HOW TO COMPLETE THIS TASK: State the number of lines in the records underneath where the word "going" turns up, and say nothing else.

SUPPLIED MATERIAL section start

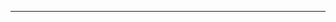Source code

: <!--
CO_OP_TRANSLATOR_METADATA:
{
  "original_hash": "5bda4f2cfb3f11d2ced64f37350d8be5",
  "translation_date": "2025-08-28T20:32:50+00:00",
  "source_file": "README.md",
  "language_code": "pt"
}
-->


---

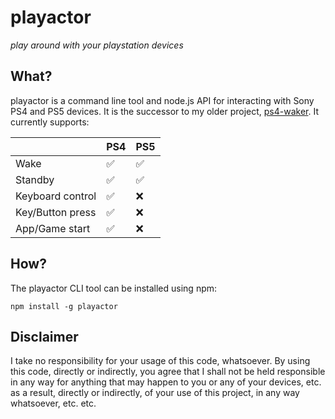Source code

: playactor
=========

*play around with your playstation devices*

## What?

playactor is a command line tool and node.js API for interacting with Sony
PS4 and PS5 devices. It is the successor to my older project,
[ps4-waker][ps4-waker]. It currently supports:

|                  | PS4 | PS5 |
|------------------|-----|-----|
| Wake             | ✅  | ✅  |
| Standby          | ✅  | ✅  |
| Keyboard control | ✅  | ❌  |
| Key/Button press | ✅  | ❌  |
| App/Game start   | ✅  | ❌  |

## How?

The playactor CLI tool can be installed using npm:

    npm install -g playactor

## Disclaimer

I take no responsibility for your usage of this code, whatsoever. By using
this code, directly or indirectly, you agree that I shall not be held
responsible in any way for anything that may happen to you or any of your
devices, etc. as a result, directly or indirectly, of your use of this
project, in any way whatsoever, etc. etc.

[ps4-waker]: https://github.com/dhleong/ps4-waker

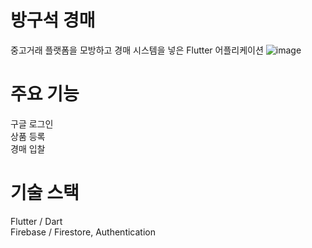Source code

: # 방구석 경매

중고거래 플랫폼을 모방하고 경매 시스템을 넣은 Flutter 어플리케이션
![image](https://github.com/BaekYoungHoon/AuctionStore_Flutter/assets/81205011/7d8a33c6-ee98-4d9a-9b6b-6c8d3e38e56a)

# 주요 기능
구글 로그인</br>
상품 등록</br>
경매 입찰
# 기술 스택
Flutter / Dart</br>
Firebase / Firestore, Authentication
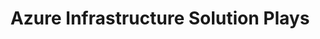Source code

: ---
layout: planlist
title: Azure Infrastructure Solution Plays
permalink: /skilling/microsoft-infrastructure-academy/resources
includemethod: all
includeplans:
- infrastructure
---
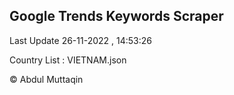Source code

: 

## Google Trends Keywords Scraper 
 
Last Update 26-11-2022 , 14:53:26

Country List :
VIETNAM.json



© Abdul Muttaqin 
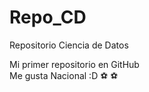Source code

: # Repo_CD
Repositorio Ciencia de Datos

Mi primer repositorio en GitHub  
Me gusta Nacional :D :soccer: :soccer: 
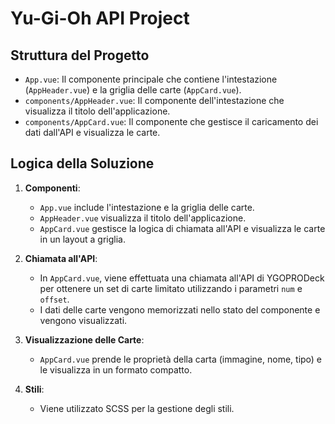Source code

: # Yu-Gi-Oh API Project

## Struttura del Progetto
- `App.vue`: Il componente principale che contiene l'intestazione (`AppHeader.vue`) e la griglia delle carte (`AppCard.vue`).
- `components/AppHeader.vue`: Il componente dell'intestazione che visualizza il titolo dell'applicazione.
- `components/AppCard.vue`: Il componente che gestisce il caricamento dei dati dall'API e visualizza le carte.

## Logica della Soluzione

1. **Componenti**:
   - `App.vue` include l'intestazione e la griglia delle carte.
   - `AppHeader.vue` visualizza il titolo dell'applicazione.
   - `AppCard.vue` gestisce la logica di chiamata all'API e visualizza le carte in un layout a griglia.

2. **Chiamata all'API**:
   - In `AppCard.vue`, viene effettuata una chiamata all'API di YGOPRODeck per ottenere un set di carte limitato utilizzando i parametri `num` e `offset`.
   - I dati delle carte vengono memorizzati nello stato del componente e vengono visualizzati.

3. **Visualizzazione delle Carte**:
   - `AppCard.vue` prende le proprietà della carta (immagine, nome, tipo) e le visualizza in un formato compatto.

4. **Stili**:
   - Viene utilizzato SCSS per la gestione degli stili.

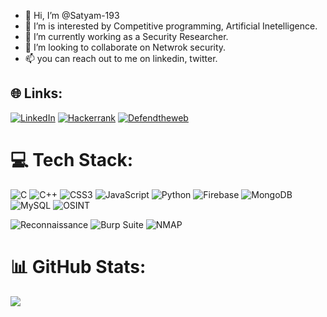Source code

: - 👋 Hi, I’m @Satyam-193
- 👀 I’m is interested by Competitive programming, Artificial Inetelligence.
- 🌱 I’m currently working as a Security Researcher.
- 💞️ I’m looking to collaborate on Netwrok security.
- 📫 you can reach out to me on linkedin, twitter.

## 🌐 Links:

[![LinkedIn](https://img.shields.io/badge/LinkedIn-Contact%20Me-blue)](https://www.linkedin.com/in/satyam-pathak-a482481bb/)
[![Hackerrank](https://img.shields.io/badge/Hackerrank-grey)](https://www.hackerrank.com/users/satyampathak7291)
[![Defendtheweb](https://img.shields.io/badge/DefendtheWeb-blue)](https://www.defendtheweb.net/)


# 💻 Tech Stack:

![C](https://img.shields.io/badge/C-blue) ![C++](https://img.shields.io/badge/C++-grey) ![CSS3](https://img.shields.io/badge/CSS3-blue) ![JavaScript](https://img.shields.io/badge/JAVASCRIPT-white) ![Python](https://img.shields.io/badge/PYTHON-blue) 
![Firebase](https://img.shields.io/badge/FIREBASE-orange)  ![MongoDB](https://img.shields.io/badge/MongoDB-green) ![MySQL](https://img.shields.io/badge/MYSQL-white)
![OSINT](https://img.shields.io/badge/OSINT-blue)

![Reconnaissance](https://img.shields.io/badge/INFORMATION%20GATHERING-red)
![Burp Suite](https://img.shields.io/badge/Burp%20Suite-blue)
![NMAP](https://img.shields.io/badge/NMAP-blue)

# 📊 GitHub Stats:

![](https://github-readme-stats.vercel.app/api?username=Satyam-193&theme=dark&hide_border=false&include_all_commits=false&count_private=false)<br/>
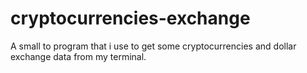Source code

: # cryptocurrencies-exchange
A small to program that i use to get some cryptocurrencies and dollar exchange data from my terminal.
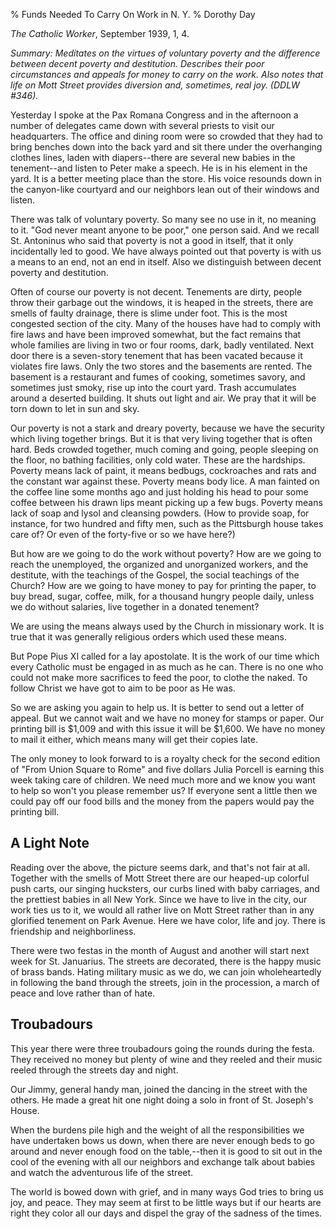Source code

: % Funds Needed To Carry On Work in N. Y.
% Dorothy Day

*The Catholic Worker*, September 1939, 1, 4.

*Summary: Meditates on the virtues of voluntary poverty and the
difference between decent poverty and destitution. Describes their poor
circumstances and appeals for money to carry on the work. Also notes
that life on Mott Street provides diversion and, sometimes, real joy.
(DDLW \#346).*

Yesterday I spoke at the Pax Romana Congress and in the afternoon a
number of delegates came down with several priests to visit our
headquarters. The office and dining room were so crowded that they had
to bring benches down into the back yard and sit there under the
overhanging clothes lines, laden with diapers--there are several new
babies in the tenement--and listen to Peter make a speech. He is in his
element in the yard. It is a better meeting place than the store. His
voice resounds down in the canyon-like courtyard and our neighbors lean
out of their windows and listen.

There was talk of voluntary poverty. So many see no use in it, no
meaning to it. "God never meant anyone to be poor," one person said. And
we recall St. Antoninus who said that poverty is not a good in itself,
that it only incidentally led to good. We have always pointed out that
poverty is with us a means to an end, not an end in itself. Also we
distinguish between decent poverty and destitution.

Often of course our poverty is not decent. Tenements are dirty, people
throw their garbage out the windows, it is heaped in the streets, there
are smells of faulty drainage, there is slime under foot. This is the
most congested section of the city. Many of the houses have had to
comply with fire laws and have been improved somewhat, but the fact
remains that whole families are living in two or four rooms, dark, badly
ventilated. Next door there is a seven-story tenement that has been
vacated because it violates fire laws. Only the two stores and the
basements are rented. The basement is a restaurant and fumes of cooking,
sometimes savory, and sometimes just smoky, rise up into the court yard.
Trash accumulates around a deserted building. It shuts out light and
air. We pray that it will be torn down to let in sun and sky.

Our poverty is not a stark and dreary poverty, because we have the
security which living together brings. But it is that very living
together that is often hard. Beds crowded together, much coming and
going, people sleeping on the floor, no bathing facilities, only cold
water. These are the hardships. Poverty means lack of paint, it means
bedbugs, cockroaches and rats and the constant war against these.
Poverty means body lice. A man fainted on the coffee line some months
ago and just holding his head to pour some coffee between his drawn lips
meant picking up a few bugs. Poverty means lack of soap and lysol and
cleansing powders. (How to provide soap, for instance, for two hundred
and fifty men, such as the Pittsburgh house takes care of? Or even of
the forty-five or so we have here?)

But how are we going to do the work without poverty? How are we going to
reach the unemployed, the organized and unorganized workers, and the
destitute, with the teachings of the Gospel, the social teachings of the
Church? How are we going to have money to pay for printing the paper, to
buy bread, sugar, coffee, milk, for a thousand hungry people daily,
unless we do without salaries, live together in a donated tenement?

We are using the means always used by the Church in missionary work. It
is true that it was generally religious orders which used these means.

But Pope Pius XI called for a lay apostolate. It is the work of our time
which every Catholic must be engaged in as much as he can. There is no
one who could not make more sacrifices to feed the poor, to clothe the
naked. To follow Christ we have got to aim to be poor as He was.

So we are asking you again to help us. It is better to send out a letter
of appeal. But we cannot wait and we have no money for stamps or paper.
Our printing bill is $1,009 and with this issue it will be $1,600. We
have no money to mail it either, which means many will get their copies
late.

The only money to look forward to is a royalty check for the second
edition of "From Union Square to Rome" and five dollars Julia Porcell is
earning this week taking care of children. We need much more and we know
you want to help so won't you please remember us? If everyone sent a
little then we could pay off our food bills and the money from the
papers would pay the printing bill.

A Light Note
------------

Reading over the above, the picture seems dark, and that's not fair at
all. Together with the smells of Mott Street there are our heaped-up
colorful push carts, our singing hucksters, our curbs lined with baby
carriages, and the prettiest babies in all New York. Since we have to
live in the city, our work ties us to it, we would all rather live on
Mott Street rather than in any glorified tenement on Park Avenue. Here
we have color, life and joy. There is friendship and neighborliness.

There were two festas in the month of August and another will start next
week for St. Januarius. The streets are decorated, there is the happy
music of brass bands. Hating military music as we do, we can join
wholeheartedly in following the band through the streets, join in the
procession, a march of peace and love rather than of hate.

Troubadours
-----------

This year there were three troubadours going the rounds during the
festa. They received no money but plenty of wine and they reeled and
their music reeled through the streets day and night.

Our Jimmy, general handy man, joined the dancing in the street with the
others. He made a great hit one night doing a solo in front of St.
Joseph's House.

When the burdens pile high and the weight of all the responsibilities we
have undertaken bows us down, when there are never enough beds to go
around and never enough food on the table,--then it is good to sit out
in the cool of the evening with all our neighbors and exchange talk
about babies and watch the adventurous life of the street.

The world is bowed down with grief, and in many ways God tries to bring
us joy, and peace. They may seem at first to be little ways but if our
hearts are right they color all our days and dispel the gray of the
sadness of the times.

SUPPLIED MATERIAL section end

ANSWER SPACE: 4